++++ INFORMATION SUPPLIED ++++
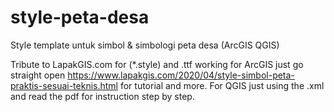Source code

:# style-peta-desa 
Style template untuk simbol & simbologi peta desa (ArcGIS QGIS)

Tribute to LapakGIS.com for (*.style) and .ttf working for ArcGIS just go straight open https://www.lapakgis.com/2020/04/style-simbol-peta-praktis-sesuai-teknis.html
for tutorial and more.
For QGIS just using the .xml and read the pdf for instruction step by step.

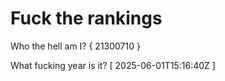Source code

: # Fuck the rankings

Who the hell am I?
{ 21300710 }

What fucking year is it?
[ 2025-06-01T15:16:40Z ]
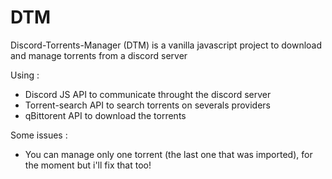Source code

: # DTM
Discord-Torrents-Manager (DTM) is a vanilla javascript project to download and manage torrents from a discord server

Using : 
- Discord JS API to communicate throught the discord server
- Torrent-search API to search torrents on severals providers
- qBittorent API to download the torrents

Some issues :
- You can manage only one torrent (the last one that was imported), for the moment but i'll fix that too!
++++
-- INSTRUCTIONS TO FOLLOW --
State how many lines of the records above contain "manage", with no words besides the number.

-- EXERCISE ANSWER --
2